_Recorded data_:
═══

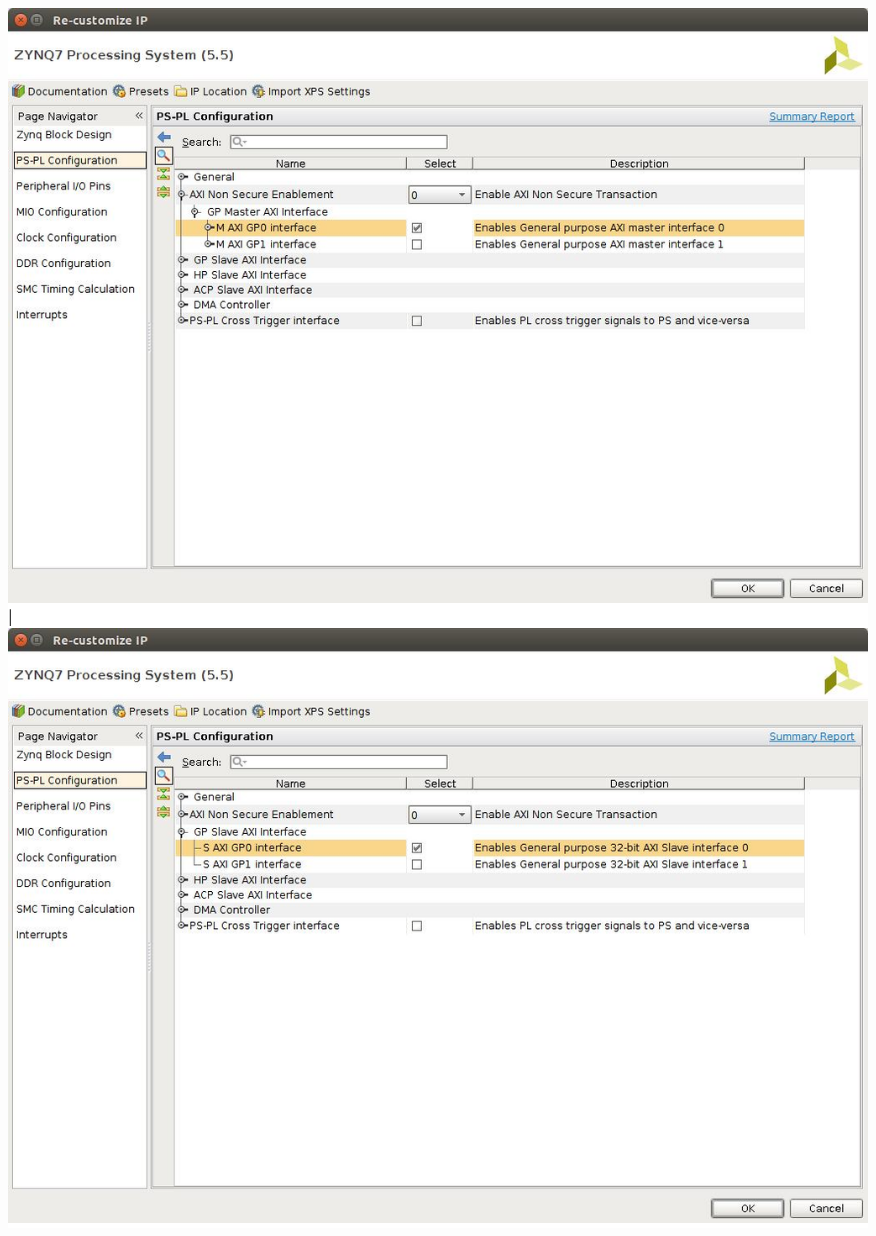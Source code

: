 ![Configuration of the AXI Master/Slave ports.](./media/vivado_step24_enable_axi_master_0.jpg) | ![Configuration of the AXI Master/Slave ports.](./media/vivado_step25_enable_axi_slave_0.jpg)
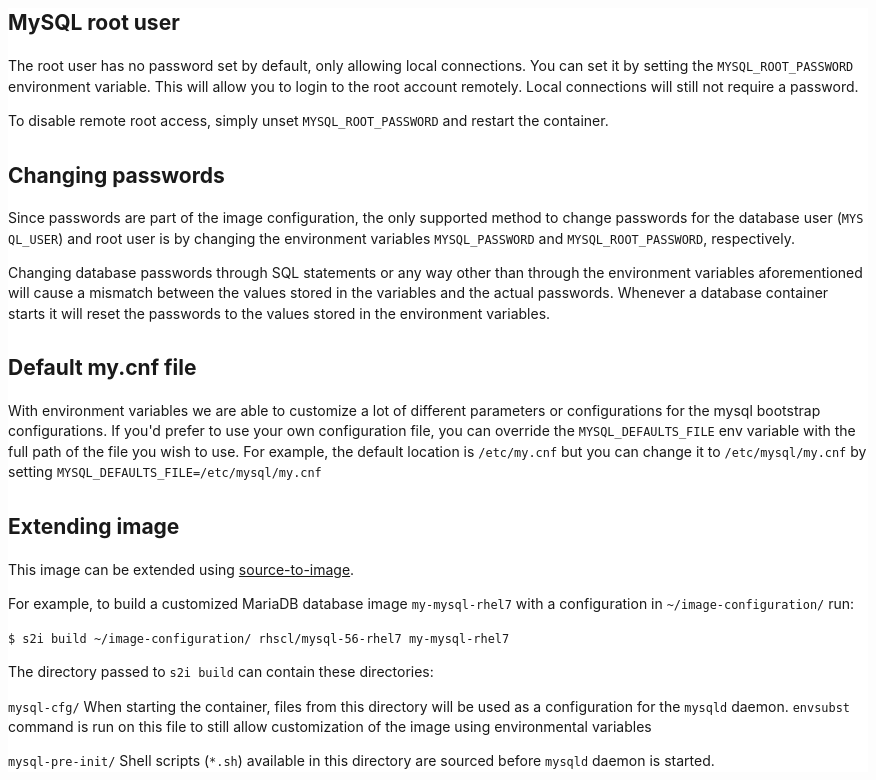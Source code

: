 
MySQL root user
---------------------------------
The root user has no password set by default, only allowing local connections.
You can set it by setting the `MYSQL_ROOT_PASSWORD` environment variable. This
will allow you to login to the root account remotely. Local connections will
still not require a password.

To disable remote root access, simply unset `MYSQL_ROOT_PASSWORD` and restart
the container.


Changing passwords
------------------

Since passwords are part of the image configuration, the only supported method
to change passwords for the database user (`MYSQL_USER`) and root user is by
changing the environment variables `MYSQL_PASSWORD` and `MYSQL_ROOT_PASSWORD`,
respectively.

Changing database passwords through SQL statements or any way other than through
the environment variables aforementioned will cause a mismatch between the
values stored in the variables and the actual passwords. Whenever a database
container starts it will reset the passwords to the values stored in the
environment variables.


Default my.cnf file
-------------------
With environment variables we are able to customize a lot of different parameters
or configurations for the mysql bootstrap configurations. If you'd prefer to use
your own configuration file, you can override the `MYSQL_DEFAULTS_FILE` env
variable with the full path of the file you wish to use. For example, the default
location is `/etc/my.cnf` but you can change it to `/etc/mysql/my.cnf` by setting
 `MYSQL_DEFAULTS_FILE=/etc/mysql/my.cnf`


Extending image
---------------
This image can be extended using [source-to-image](https://github.com/openshift/source-to-image).

For example, to build a customized MariaDB database image `my-mysql-rhel7`
with a configuration in `~/image-configuration/` run:

```
$ s2i build ~/image-configuration/ rhscl/mysql-56-rhel7 my-mysql-rhel7
```

The directory passed to `s2i build` can contain these directories:

`mysql-cfg/`
    When starting the container, files from this directory will be used as
    a configuration for the `mysqld` daemon.
    `envsubst` command is run on this file to still allow customization of
    the image using environmental variables

`mysql-pre-init/`
    Shell scripts (`*.sh`) available in this directory are sourced before
    `mysqld` daemon is started.
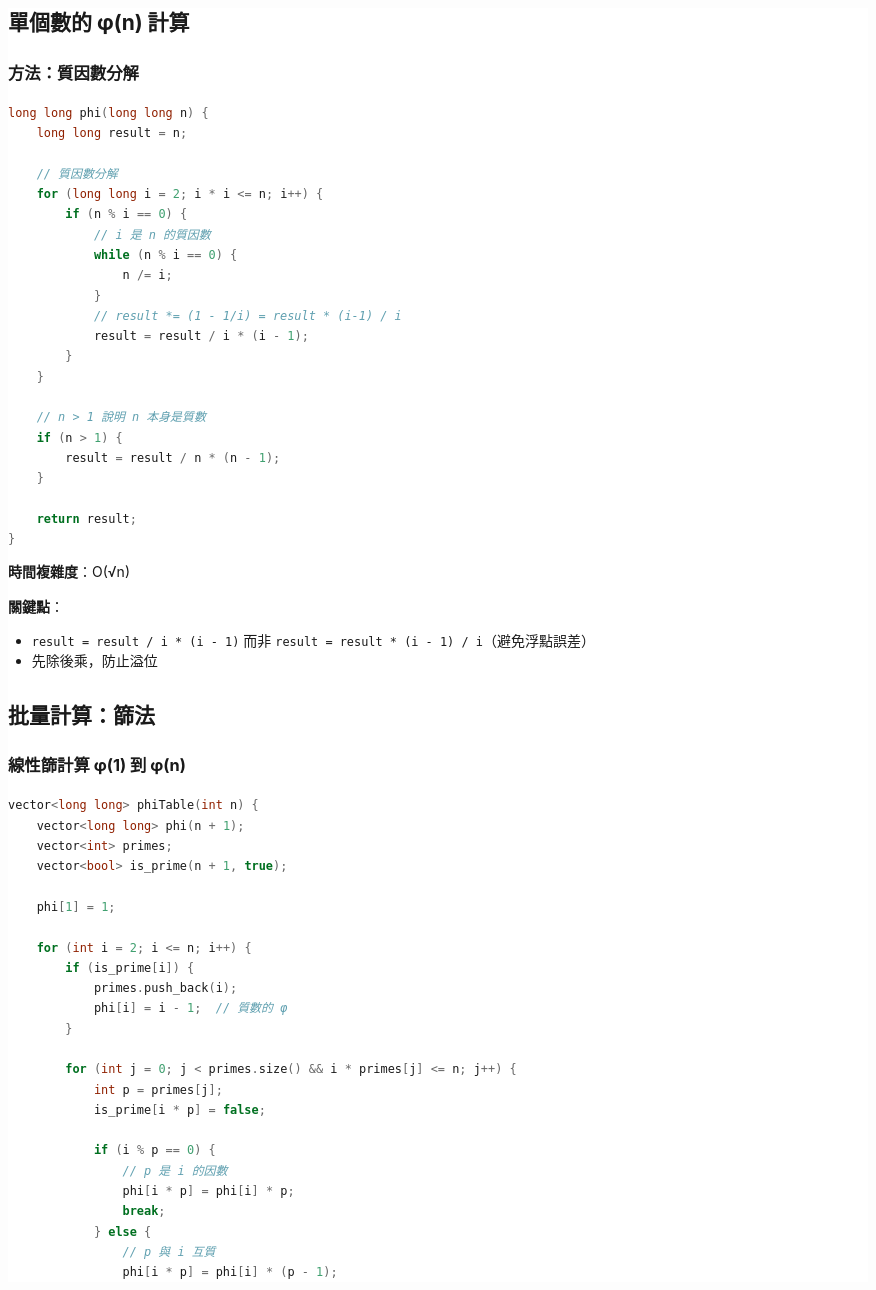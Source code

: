 ## 單個數的 φ(n) 計算

### 方法：質因數分解

```cpp
long long phi(long long n) {
    long long result = n;

    // 質因數分解
    for (long long i = 2; i * i <= n; i++) {
        if (n % i == 0) {
            // i 是 n 的質因數
            while (n % i == 0) {
                n /= i;
            }
            // result *= (1 - 1/i) = result * (i-1) / i
            result = result / i * (i - 1);
        }
    }

    // n > 1 說明 n 本身是質數
    if (n > 1) {
        result = result / n * (n - 1);
    }

    return result;
}
```

**時間複雜度**：O(√n)

**關鍵點**：
- `result = result / i * (i - 1)` 而非 `result = result * (i - 1) / i`（避免浮點誤差）
- 先除後乘，防止溢位

## 批量計算：篩法

### 線性篩計算 φ(1) 到 φ(n)

```cpp
vector<long long> phiTable(int n) {
    vector<long long> phi(n + 1);
    vector<int> primes;
    vector<bool> is_prime(n + 1, true);

    phi[1] = 1;

    for (int i = 2; i <= n; i++) {
        if (is_prime[i]) {
            primes.push_back(i);
            phi[i] = i - 1;  // 質數的 φ
        }

        for (int j = 0; j < primes.size() && i * primes[j] <= n; j++) {
            int p = primes[j];
            is_prime[i * p] = false;

            if (i % p == 0) {
                // p 是 i 的因數
                phi[i * p] = phi[i] * p;
                break;
            } else {
                // p 與 i 互質
                phi[i * p] = phi[i] * (p - 1);
```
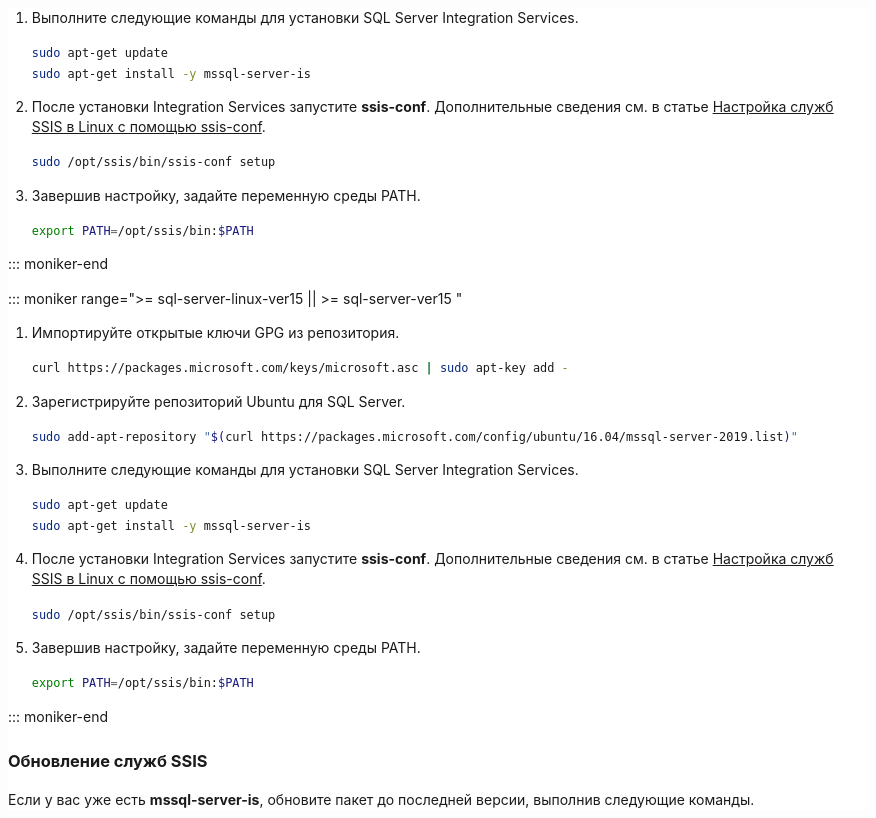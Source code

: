 1. Выполните следующие команды для установки SQL Server Integration Services.

   ```bash
   sudo apt-get update
   sudo apt-get install -y mssql-server-is
   ```

1. После установки Integration Services запустите **ssis-conf**. Дополнительные сведения см. в статье [Настройка служб SSIS в Linux с помощью ssis-conf](sql-server-linux-configure-ssis.md).

   ```bash
   sudo /opt/ssis/bin/ssis-conf setup
   ```

1. Завершив настройку, задайте переменную среды PATH.

   ```bash
   export PATH=/opt/ssis/bin:$PATH
   ```

::: moniker-end


::: moniker range=">= sql-server-linux-ver15 || >= sql-server-ver15 "

1. Импортируйте открытые ключи GPG из репозитория.

   ```bash
   curl https://packages.microsoft.com/keys/microsoft.asc | sudo apt-key add -
   ```

1. Зарегистрируйте репозиторий Ubuntu для SQL Server.

   ```bash
   sudo add-apt-repository "$(curl https://packages.microsoft.com/config/ubuntu/16.04/mssql-server-2019.list)"
   ```

1. Выполните следующие команды для установки SQL Server Integration Services.

   ```bash
   sudo apt-get update
   sudo apt-get install -y mssql-server-is
   ```

1. После установки Integration Services запустите **ssis-conf**. Дополнительные сведения см. в статье [Настройка служб SSIS в Linux с помощью ssis-conf](sql-server-linux-configure-ssis.md).

   ```bash
   sudo /opt/ssis/bin/ssis-conf setup
   ```

1. Завершив настройку, задайте переменную среды PATH.

   ```bash
   export PATH=/opt/ssis/bin:$PATH
   ```

::: moniker-end

### <a name="update-ssis"></a>Обновление служб SSIS

Если у вас уже есть **mssql-server-is**, обновите пакет до последней версии, выполнив следующие команды.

═══

_Problem statement_:
Give back each entry verbatim but drop its pictures.

_Written solution_:
Source code

: ![Configuration of the AXI Master/Slave ports.](./media/vivado_step24_enable_axi_master_0.jpg) | ![Configuration of the AXI Master/Slave ports.](./media/vivado_step25_enable_axi_slave_0.jpg)
Source code

: 
MySQL root user
---------------------------------
The root user has no password set by default, only allowing local connections.
You can set it by setting the `MYSQL_ROOT_PASSWORD` environment variable. This
will allow you to login to the root account remotely. Local connections will
still not require a password.

To disable remote root access, simply unset `MYSQL_ROOT_PASSWORD` and restart
the container.


Changing passwords
------------------

Since passwords are part of the image configuration, the only supported method
to change passwords for the database user (`MYSQL_USER`) and root user is by
changing the environment variables `MYSQL_PASSWORD` and `MYSQL_ROOT_PASSWORD`,
respectively.

Changing database passwords through SQL statements or any way other than through
the environment variables aforementioned will cause a mismatch between the
values stored in the variables and the actual passwords. Whenever a database
container starts it will reset the passwords to the values stored in the
environment variables.


Default my.cnf file
-------------------
With environment variables we are able to customize a lot of different parameters
or configurations for the mysql bootstrap configurations. If you'd prefer to use
your own configuration file, you can override the `MYSQL_DEFAULTS_FILE` env
variable with the full path of the file you wish to use. For example, the default
location is `/etc/my.cnf` but you can change it to `/etc/mysql/my.cnf` by setting
 `MYSQL_DEFAULTS_FILE=/etc/mysql/my.cnf`


Extending image
---------------
This image can be extended using [source-to-image](https://github.com/openshift/source-to-image).

For example, to build a customized MariaDB database image `my-mysql-rhel7`
with a configuration in `~/image-configuration/` run:

```
$ s2i build ~/image-configuration/ rhscl/mysql-56-rhel7 my-mysql-rhel7
```

The directory passed to `s2i build` can contain these directories:

`mysql-cfg/`
    When starting the container, files from this directory will be used as
    a configuration for the `mysqld` daemon.
    `envsubst` command is run on this file to still allow customization of
    the image using environmental variables

`mysql-pre-init/`
    Shell scripts (`*.sh`) available in this directory are sourced before
    `mysqld` daemon is started.
Source code

: ## 單個數的 φ(n) 計算

### 方法：質因數分解

```cpp
long long phi(long long n) {
    long long result = n;

    // 質因數分解
    for (long long i = 2; i * i <= n; i++) {
        if (n % i == 0) {
            // i 是 n 的質因數
            while (n % i == 0) {
                n /= i;
            }
            // result *= (1 - 1/i) = result * (i-1) / i
            result = result / i * (i - 1);
        }
    }

    // n > 1 說明 n 本身是質數
    if (n > 1) {
        result = result / n * (n - 1);
    }

    return result;
}
```

**時間複雜度**：O(√n)

**關鍵點**：
- `result = result / i * (i - 1)` 而非 `result = result * (i - 1) / i`（避免浮點誤差）
- 先除後乘，防止溢位

## 批量計算：篩法

### 線性篩計算 φ(1) 到 φ(n)

```cpp
vector<long long> phiTable(int n) {
    vector<long long> phi(n + 1);
    vector<int> primes;
    vector<bool> is_prime(n + 1, true);

    phi[1] = 1;

    for (int i = 2; i <= n; i++) {
        if (is_prime[i]) {
            primes.push_back(i);
            phi[i] = i - 1;  // 質數的 φ
        }

        for (int j = 0; j < primes.size() && i * primes[j] <= n; j++) {
            int p = primes[j];
            is_prime[i * p] = false;

            if (i % p == 0) {
                // p 是 i 的因數
                phi[i * p] = phi[i] * p;
                break;
            } else {
                // p 與 i 互質
                phi[i * p] = phi[i] * (p - 1);
```
Source code

: 1. Выполните следующие команды для установки SQL Server Integration Services.

   ```bash
   sudo apt-get update
   sudo apt-get install -y mssql-server-is
   ```

1. После установки Integration Services запустите **ssis-conf**. Дополнительные сведения см. в статье [Настройка служб SSIS в Linux с помощью ssis-conf](sql-server-linux-configure-ssis.md).

   ```bash
   sudo /opt/ssis/bin/ssis-conf setup
   ```

1. Завершив настройку, задайте переменную среды PATH.

   ```bash
   export PATH=/opt/ssis/bin:$PATH
   ```

::: moniker-end


::: moniker range=">= sql-server-linux-ver15 || >= sql-server-ver15 "

1. Импортируйте открытые ключи GPG из репозитория.

   ```bash
   curl https://packages.microsoft.com/keys/microsoft.asc | sudo apt-key add -
   ```

1. Зарегистрируйте репозиторий Ubuntu для SQL Server.

   ```bash
   sudo add-apt-repository "$(curl https://packages.microsoft.com/config/ubuntu/16.04/mssql-server-2019.list)"
   ```

1. Выполните следующие команды для установки SQL Server Integration Services.

   ```bash
   sudo apt-get update
   sudo apt-get install -y mssql-server-is
   ```

1. После установки Integration Services запустите **ssis-conf**. Дополнительные сведения см. в статье [Настройка служб SSIS в Linux с помощью ssis-conf](sql-server-linux-configure-ssis.md).

   ```bash
   sudo /opt/ssis/bin/ssis-conf setup
   ```

1. Завершив настройку, задайте переменную среды PATH.

   ```bash
   export PATH=/opt/ssis/bin:$PATH
   ```

::: moniker-end

### <a name="update-ssis"></a>Обновление служб SSIS

Если у вас уже есть **mssql-server-is**, обновите пакет до последней версии, выполнив следующие команды.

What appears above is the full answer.